Authors: Zhecan Wang, Haoxuan You, Liunian Harold Li, Alireza Zareian, Suji Park, Yiqing Liang, Kai-Wei Chang, Shih-Fu Chang5914-5922

AAAI 2022 | Conference PDF | Archive PDF | Plain Text | LLM Run Details

Reproducibility Variable Result LLM Response
Research Type Experimental Extensive experiments on VCR and other tasks show significant performance boost compared with the state-of-the-art methods, and prove the efficacy of each proposed component. 4 Experiments In this section, we analyze different components of our framework and compare the performance with the SOTA methods. 4.1 Ablation Study We show the effectiveness of the proposed methods on the validation set of VCR. In Tab. 1, we show the experimental results of proposed three components: multihop graph Transformer Hop Trans, scene-graph-aware pretraining Pretrain-V and semantically-relevant scene graphs generated by Text-VSPNet trained by proposed strategy, Scene Graph+.
Researcher Affiliation Academia 1 Columbia University 2 University of California, Los Angeles
Pseudocode No The paper includes mathematical equations (1-6) but no explicitly labeled 'Pseudocode' or 'Algorithm' block.
Open Source Code No The paper does not contain any explicit statement about releasing source code or a link to a code repository for the methodology described.
Open Datasets Yes Extensive experiments on VCR and other tasks show significant performance boost compared with the state-of-the-art methods... Visual Commonsense Reasoning (Zellers et al. 2019)... VSPNet was originally trained on Visual Genome (VG) (Krishna et al. 2017)... experiments on GQA and SNLIVE dataset in Tab. 3. It is important to note that we focus on validating the generalized advantage of our method across different datasets... The domain of GQA is very close to Visual Genome where (Zellers et al. 2018) is trained.
Dataset Splits Yes We show the effectiveness of the proposed methods on the validation set of VCR.
Hardware Specification No The paper mentions replacing an object detector with a stronger one ('Anderson et al. 2018') but does not specify any hardware details like GPU models, CPU types, or memory used for running the experiments.

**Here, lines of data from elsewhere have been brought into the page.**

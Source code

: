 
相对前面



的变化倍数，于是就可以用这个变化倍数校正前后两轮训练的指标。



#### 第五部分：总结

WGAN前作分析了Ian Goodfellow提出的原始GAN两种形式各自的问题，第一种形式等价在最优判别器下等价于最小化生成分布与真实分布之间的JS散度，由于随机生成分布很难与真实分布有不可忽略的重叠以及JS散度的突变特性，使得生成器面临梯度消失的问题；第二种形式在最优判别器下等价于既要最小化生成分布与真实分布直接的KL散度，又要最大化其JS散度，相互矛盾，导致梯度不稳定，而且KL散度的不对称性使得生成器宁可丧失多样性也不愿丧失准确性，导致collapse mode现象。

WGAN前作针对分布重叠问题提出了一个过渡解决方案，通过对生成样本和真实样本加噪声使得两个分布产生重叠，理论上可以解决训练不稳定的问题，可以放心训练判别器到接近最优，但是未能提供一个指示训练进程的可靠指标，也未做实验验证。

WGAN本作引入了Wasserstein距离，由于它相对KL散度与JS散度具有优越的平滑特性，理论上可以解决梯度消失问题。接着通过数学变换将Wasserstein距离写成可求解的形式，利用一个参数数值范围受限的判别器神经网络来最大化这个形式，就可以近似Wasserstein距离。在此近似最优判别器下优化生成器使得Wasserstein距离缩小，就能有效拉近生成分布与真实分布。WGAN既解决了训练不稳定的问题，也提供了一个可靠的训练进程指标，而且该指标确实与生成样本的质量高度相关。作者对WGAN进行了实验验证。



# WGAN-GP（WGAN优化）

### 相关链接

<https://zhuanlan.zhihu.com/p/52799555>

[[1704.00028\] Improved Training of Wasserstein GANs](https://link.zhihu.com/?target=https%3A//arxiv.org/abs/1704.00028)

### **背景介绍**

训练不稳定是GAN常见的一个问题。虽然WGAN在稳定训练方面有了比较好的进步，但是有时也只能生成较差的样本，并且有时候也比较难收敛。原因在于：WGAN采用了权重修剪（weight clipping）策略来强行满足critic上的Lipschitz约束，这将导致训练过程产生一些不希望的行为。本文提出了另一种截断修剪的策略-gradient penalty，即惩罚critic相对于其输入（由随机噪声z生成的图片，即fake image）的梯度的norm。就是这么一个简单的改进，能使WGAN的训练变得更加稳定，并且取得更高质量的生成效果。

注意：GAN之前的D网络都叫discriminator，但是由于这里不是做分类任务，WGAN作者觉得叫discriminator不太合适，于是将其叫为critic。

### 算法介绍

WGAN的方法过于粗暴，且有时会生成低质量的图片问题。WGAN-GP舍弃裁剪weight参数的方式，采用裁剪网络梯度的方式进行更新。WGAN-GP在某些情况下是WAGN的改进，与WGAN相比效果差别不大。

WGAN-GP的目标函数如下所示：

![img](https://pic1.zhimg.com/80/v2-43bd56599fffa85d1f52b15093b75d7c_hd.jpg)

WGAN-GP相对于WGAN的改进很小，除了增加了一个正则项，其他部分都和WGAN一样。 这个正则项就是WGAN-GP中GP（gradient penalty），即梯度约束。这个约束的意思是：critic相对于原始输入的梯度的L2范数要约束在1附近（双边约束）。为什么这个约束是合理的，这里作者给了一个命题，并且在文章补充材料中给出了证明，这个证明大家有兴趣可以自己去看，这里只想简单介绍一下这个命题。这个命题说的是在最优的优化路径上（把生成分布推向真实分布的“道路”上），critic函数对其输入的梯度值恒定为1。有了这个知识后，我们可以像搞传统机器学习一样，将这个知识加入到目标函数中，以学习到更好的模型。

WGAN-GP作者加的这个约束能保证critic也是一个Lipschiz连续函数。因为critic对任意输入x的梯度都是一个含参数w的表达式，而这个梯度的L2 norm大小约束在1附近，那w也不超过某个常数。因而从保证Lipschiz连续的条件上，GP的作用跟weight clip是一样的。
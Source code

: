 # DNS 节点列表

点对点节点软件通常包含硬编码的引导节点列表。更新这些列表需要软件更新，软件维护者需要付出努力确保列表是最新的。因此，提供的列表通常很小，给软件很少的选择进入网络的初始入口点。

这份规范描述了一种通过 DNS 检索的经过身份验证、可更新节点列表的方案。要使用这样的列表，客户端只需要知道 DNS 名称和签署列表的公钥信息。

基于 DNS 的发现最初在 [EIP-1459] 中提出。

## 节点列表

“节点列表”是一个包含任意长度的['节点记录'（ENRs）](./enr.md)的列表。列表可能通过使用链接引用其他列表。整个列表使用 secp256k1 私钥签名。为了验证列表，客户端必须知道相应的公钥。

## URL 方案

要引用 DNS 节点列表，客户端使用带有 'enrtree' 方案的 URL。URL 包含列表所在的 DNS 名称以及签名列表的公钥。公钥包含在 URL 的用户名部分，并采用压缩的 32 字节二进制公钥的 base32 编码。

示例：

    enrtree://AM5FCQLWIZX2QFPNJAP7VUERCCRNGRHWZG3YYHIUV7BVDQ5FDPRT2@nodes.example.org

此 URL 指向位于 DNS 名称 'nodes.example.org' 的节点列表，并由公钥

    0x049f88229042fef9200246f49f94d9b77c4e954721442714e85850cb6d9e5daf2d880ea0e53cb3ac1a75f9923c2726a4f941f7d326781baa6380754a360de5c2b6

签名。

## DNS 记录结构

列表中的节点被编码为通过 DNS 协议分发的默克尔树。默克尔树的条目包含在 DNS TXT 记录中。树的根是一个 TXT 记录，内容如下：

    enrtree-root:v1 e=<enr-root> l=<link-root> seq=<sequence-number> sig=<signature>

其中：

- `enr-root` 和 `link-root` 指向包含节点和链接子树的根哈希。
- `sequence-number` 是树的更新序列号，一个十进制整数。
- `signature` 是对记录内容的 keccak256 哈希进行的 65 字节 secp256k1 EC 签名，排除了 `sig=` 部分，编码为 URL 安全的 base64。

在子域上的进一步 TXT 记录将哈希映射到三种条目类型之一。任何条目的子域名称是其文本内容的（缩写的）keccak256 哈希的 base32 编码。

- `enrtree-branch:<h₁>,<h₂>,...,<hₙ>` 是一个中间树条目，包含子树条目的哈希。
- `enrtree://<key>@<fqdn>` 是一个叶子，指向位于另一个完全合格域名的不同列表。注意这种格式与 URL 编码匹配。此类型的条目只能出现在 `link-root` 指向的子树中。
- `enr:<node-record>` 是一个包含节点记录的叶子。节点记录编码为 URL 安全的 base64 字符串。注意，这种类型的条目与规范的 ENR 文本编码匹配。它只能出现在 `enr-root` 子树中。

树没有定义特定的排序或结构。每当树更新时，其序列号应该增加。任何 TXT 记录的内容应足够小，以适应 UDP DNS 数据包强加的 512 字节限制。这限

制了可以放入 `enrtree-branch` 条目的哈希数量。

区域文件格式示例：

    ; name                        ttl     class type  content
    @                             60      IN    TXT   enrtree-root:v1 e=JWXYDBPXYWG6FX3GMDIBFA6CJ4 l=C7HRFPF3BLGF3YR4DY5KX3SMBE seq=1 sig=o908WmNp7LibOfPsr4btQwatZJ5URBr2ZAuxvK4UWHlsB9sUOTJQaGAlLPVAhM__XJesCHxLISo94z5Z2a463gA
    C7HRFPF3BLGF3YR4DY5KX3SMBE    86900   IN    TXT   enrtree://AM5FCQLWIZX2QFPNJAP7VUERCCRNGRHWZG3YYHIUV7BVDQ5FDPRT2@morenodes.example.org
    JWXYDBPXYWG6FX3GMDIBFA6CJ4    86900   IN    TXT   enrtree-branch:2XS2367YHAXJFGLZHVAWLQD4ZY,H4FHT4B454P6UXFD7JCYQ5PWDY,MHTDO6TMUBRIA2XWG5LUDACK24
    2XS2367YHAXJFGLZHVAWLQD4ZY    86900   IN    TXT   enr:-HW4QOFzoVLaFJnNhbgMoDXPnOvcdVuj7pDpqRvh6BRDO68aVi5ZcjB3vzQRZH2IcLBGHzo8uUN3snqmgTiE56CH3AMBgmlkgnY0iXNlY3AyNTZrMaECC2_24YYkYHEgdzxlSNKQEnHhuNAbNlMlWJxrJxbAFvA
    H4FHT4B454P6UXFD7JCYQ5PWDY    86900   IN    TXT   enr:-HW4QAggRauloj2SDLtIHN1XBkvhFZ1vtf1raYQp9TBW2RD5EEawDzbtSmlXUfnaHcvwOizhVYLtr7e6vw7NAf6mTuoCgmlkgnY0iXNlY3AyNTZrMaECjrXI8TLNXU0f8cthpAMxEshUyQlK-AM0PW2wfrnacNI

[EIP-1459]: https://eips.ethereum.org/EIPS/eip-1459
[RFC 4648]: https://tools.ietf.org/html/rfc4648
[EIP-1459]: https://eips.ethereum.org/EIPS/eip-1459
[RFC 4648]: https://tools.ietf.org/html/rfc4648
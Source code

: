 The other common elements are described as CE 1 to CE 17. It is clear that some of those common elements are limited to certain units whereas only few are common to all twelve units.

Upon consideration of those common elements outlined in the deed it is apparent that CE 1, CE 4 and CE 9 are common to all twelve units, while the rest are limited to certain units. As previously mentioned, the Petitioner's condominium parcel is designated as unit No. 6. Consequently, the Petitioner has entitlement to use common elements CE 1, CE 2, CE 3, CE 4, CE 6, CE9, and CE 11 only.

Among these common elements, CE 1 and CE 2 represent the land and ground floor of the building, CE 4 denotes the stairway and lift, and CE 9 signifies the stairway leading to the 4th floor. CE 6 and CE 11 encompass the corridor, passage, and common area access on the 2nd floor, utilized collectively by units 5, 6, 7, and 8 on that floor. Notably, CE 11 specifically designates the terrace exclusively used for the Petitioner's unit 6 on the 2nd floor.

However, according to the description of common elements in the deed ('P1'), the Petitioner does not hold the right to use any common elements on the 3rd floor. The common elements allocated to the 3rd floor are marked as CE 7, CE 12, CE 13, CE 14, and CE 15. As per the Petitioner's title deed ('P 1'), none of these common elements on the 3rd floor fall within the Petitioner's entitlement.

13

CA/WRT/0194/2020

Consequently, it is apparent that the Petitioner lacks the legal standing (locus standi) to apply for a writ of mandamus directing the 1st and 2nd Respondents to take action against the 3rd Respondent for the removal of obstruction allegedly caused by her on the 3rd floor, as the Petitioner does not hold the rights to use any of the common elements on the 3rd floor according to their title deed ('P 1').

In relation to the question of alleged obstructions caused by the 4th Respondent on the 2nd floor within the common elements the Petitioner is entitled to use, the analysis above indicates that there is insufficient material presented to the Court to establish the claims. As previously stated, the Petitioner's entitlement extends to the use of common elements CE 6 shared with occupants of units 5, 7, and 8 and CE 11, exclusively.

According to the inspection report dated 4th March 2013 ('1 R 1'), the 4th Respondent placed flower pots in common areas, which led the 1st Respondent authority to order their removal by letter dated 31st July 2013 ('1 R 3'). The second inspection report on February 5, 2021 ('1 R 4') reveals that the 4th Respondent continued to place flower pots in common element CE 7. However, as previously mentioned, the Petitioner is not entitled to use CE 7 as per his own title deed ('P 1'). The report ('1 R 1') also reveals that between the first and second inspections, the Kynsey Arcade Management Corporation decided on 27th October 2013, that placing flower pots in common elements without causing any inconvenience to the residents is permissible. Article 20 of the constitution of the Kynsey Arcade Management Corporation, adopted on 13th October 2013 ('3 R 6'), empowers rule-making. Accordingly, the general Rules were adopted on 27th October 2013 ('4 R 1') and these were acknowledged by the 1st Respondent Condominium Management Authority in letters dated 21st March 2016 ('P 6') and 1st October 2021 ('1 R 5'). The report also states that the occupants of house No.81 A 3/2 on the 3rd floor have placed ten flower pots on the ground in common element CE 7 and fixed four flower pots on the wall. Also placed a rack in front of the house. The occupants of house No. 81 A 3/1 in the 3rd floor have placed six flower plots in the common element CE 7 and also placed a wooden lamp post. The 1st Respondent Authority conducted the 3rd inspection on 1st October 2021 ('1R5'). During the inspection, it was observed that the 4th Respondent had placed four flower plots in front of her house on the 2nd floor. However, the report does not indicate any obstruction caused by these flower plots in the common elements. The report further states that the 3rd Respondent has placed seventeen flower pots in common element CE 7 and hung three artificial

Software Dependencies No The paper does not specify any software dependencies with version numbers, such as Python versions, specific libraries, or frameworks.
Experiment Setup No The paper describes the model architecture and training strategies but does not provide specific hyperparameter values (e.g., learning rate, batch size, number of epochs) or other detailed experimental setup configurations in the main text.